Instructions to follow - Print the records exactly as given.

Plain-text document sources -
* * *

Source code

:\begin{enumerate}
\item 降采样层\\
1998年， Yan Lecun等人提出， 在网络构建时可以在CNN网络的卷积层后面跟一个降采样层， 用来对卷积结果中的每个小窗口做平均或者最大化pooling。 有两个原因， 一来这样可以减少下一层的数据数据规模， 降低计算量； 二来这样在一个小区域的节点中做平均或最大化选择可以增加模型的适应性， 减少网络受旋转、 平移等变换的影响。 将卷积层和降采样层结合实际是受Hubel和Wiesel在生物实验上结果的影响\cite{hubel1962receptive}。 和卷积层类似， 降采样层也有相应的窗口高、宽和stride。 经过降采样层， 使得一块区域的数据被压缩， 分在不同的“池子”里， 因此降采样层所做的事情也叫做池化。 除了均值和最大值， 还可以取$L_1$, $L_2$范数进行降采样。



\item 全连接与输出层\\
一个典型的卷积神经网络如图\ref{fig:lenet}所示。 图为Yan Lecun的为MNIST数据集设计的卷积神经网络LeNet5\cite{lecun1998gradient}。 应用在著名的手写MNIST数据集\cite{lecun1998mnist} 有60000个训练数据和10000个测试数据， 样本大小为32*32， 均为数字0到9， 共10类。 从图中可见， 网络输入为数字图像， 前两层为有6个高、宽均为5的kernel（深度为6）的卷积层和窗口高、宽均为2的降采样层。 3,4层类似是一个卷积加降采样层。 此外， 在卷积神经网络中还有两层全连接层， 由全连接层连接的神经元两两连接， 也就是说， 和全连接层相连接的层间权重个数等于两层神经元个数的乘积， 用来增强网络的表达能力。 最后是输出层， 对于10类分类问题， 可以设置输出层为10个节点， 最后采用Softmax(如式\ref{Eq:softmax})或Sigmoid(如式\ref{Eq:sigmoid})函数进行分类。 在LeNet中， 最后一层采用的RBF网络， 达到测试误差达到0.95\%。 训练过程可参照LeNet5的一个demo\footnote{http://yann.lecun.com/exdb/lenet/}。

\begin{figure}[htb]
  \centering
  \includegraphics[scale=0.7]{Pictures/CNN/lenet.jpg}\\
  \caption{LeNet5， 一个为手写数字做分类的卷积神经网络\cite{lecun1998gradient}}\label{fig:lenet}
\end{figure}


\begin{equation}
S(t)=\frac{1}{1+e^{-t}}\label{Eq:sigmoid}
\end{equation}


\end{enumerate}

* * *

Exercise response -
Source code

:\begin{enumerate}
\item 降采样层\\
1998年， Yan Lecun等人提出， 在网络构建时可以在CNN网络的卷积层后面跟一个降采样层， 用来对卷积结果中的每个小窗口做平均或者最大化pooling。 有两个原因， 一来这样可以减少下一层的数据数据规模， 降低计算量； 二来这样在一个小区域的节点中做平均或最大化选择可以增加模型的适应性， 减少网络受旋转、 平移等变换的影响。 将卷积层和降采样层结合实际是受Hubel和Wiesel在生物实验上结果的影响\cite{hubel1962receptive}。 和卷积层类似， 降采样层也有相应的窗口高、宽和stride。 经过降采样层， 使得一块区域的数据被压缩， 分在不同的“池子”里， 因此降采样层所做的事情也叫做池化。 除了均值和最大值， 还可以取$L_1$, $L_2$范数进行降采样。



\item 全连接与输出层\\
一个典型的卷积神经网络如图\ref{fig:lenet}所示。 图为Yan Lecun的为MNIST数据集设计的卷积神经网络LeNet5\cite{lecun1998gradient}。 应用在著名的手写MNIST数据集\cite{lecun1998mnist} 有60000个训练数据和10000个测试数据， 样本大小为32*32， 均为数字0到9， 共10类。 从图中可见， 网络输入为数字图像， 前两层为有6个高、宽均为5的kernel（深度为6）的卷积层和窗口高、宽均为2的降采样层。 3,4层类似是一个卷积加降采样层。 此外， 在卷积神经网络中还有两层全连接层， 由全连接层连接的神经元两两连接， 也就是说， 和全连接层相连接的层间权重个数等于两层神经元个数的乘积， 用来增强网络的表达能力。 最后是输出层， 对于10类分类问题， 可以设置输出层为10个节点， 最后采用Softmax(如式\ref{Eq:softmax})或Sigmoid(如式\ref{Eq:sigmoid})函数进行分类。 在LeNet中， 最后一层采用的RBF网络， 达到测试误差达到0.95\%。 训练过程可参照LeNet5的一个demo\footnote{http://yann.lecun.com/exdb/lenet/}。

\begin{figure}[htb]
  \centering
  \includegraphics[scale=0.7]{Pictures/CNN/lenet.jpg}\\
  \caption{LeNet5， 一个为手写数字做分类的卷积神经网络\cite{lecun1998gradient}}\label{fig:lenet}
\end{figure}


\begin{equation}
S(t)=\frac{1}{1+e^{-t}}\label{Eq:sigmoid}
\end{equation}


\end{enumerate}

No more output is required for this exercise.